▶ Problem requirements
From the records below, find each line with the string "Idealized" and copy it.

(Collected data)
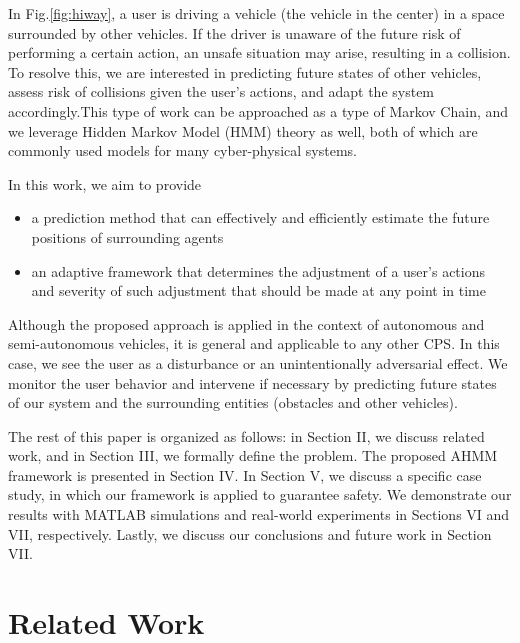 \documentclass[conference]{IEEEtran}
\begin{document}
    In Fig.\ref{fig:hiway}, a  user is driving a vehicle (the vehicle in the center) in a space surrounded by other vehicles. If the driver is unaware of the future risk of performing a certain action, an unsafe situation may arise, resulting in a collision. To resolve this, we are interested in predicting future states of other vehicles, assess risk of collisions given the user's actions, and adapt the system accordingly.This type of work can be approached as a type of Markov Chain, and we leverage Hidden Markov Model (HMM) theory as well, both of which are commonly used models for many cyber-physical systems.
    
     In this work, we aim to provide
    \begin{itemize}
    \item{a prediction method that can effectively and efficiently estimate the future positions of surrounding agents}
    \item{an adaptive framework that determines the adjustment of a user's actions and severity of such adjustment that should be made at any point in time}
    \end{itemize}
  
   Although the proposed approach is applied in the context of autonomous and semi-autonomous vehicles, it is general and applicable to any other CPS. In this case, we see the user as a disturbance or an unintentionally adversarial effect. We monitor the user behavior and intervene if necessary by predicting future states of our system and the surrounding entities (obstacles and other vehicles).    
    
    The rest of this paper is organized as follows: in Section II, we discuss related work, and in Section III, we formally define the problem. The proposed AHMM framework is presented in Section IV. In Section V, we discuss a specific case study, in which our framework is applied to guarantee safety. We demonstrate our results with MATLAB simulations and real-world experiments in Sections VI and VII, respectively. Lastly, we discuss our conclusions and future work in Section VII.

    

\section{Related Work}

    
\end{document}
---
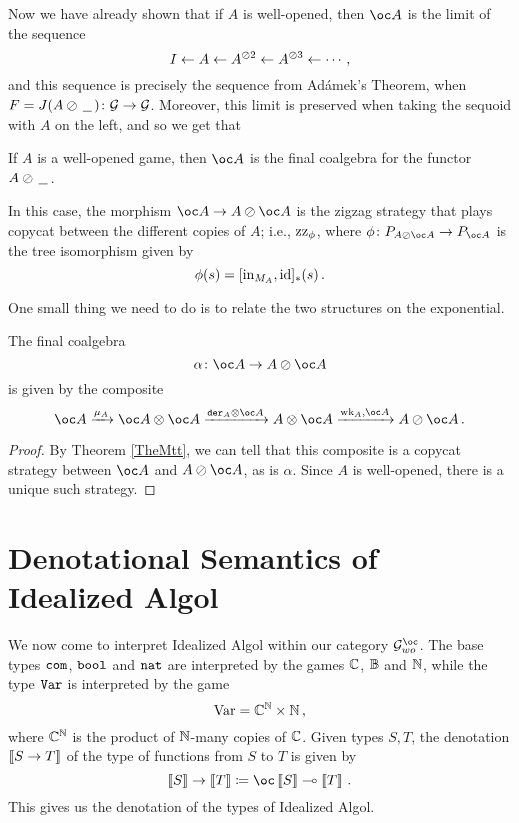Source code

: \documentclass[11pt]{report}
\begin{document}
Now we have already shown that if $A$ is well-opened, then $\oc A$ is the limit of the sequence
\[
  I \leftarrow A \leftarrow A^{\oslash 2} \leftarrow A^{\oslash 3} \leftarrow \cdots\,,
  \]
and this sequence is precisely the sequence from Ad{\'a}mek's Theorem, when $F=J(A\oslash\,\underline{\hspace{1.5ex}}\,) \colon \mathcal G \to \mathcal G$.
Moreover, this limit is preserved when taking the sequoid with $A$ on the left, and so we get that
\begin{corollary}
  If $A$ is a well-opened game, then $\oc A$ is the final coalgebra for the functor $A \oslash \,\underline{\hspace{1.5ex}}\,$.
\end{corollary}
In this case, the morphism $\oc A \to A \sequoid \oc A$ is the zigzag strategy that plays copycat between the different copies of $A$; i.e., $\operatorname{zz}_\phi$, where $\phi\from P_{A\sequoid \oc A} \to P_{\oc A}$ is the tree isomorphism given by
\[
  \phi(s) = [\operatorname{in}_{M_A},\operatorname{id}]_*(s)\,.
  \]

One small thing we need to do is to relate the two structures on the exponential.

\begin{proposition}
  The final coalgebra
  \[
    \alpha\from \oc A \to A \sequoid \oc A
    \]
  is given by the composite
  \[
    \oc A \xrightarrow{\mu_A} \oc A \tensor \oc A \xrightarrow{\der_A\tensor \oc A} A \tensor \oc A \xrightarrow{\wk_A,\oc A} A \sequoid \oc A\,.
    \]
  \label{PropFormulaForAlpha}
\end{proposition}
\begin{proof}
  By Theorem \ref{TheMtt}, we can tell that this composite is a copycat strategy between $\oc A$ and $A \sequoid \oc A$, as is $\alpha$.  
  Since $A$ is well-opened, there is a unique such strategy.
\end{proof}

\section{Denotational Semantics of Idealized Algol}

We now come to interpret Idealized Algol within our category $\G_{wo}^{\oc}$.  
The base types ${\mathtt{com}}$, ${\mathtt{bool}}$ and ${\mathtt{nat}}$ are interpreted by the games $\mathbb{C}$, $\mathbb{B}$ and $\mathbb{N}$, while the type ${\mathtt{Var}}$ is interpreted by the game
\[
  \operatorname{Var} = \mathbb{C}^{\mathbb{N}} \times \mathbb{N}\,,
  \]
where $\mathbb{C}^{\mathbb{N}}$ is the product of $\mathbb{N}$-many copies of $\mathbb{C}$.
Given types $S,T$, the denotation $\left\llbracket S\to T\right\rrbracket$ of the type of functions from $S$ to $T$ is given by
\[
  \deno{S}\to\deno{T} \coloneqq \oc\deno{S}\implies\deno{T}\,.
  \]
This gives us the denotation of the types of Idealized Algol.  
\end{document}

▶ Response to this task
\section{Denotational Semantics of Idealized Algol}
We now come to interpret Idealized Algol within our category $\G_{wo}^{\oc}$.  
This gives us the denotation of the types of Idealized Algol.  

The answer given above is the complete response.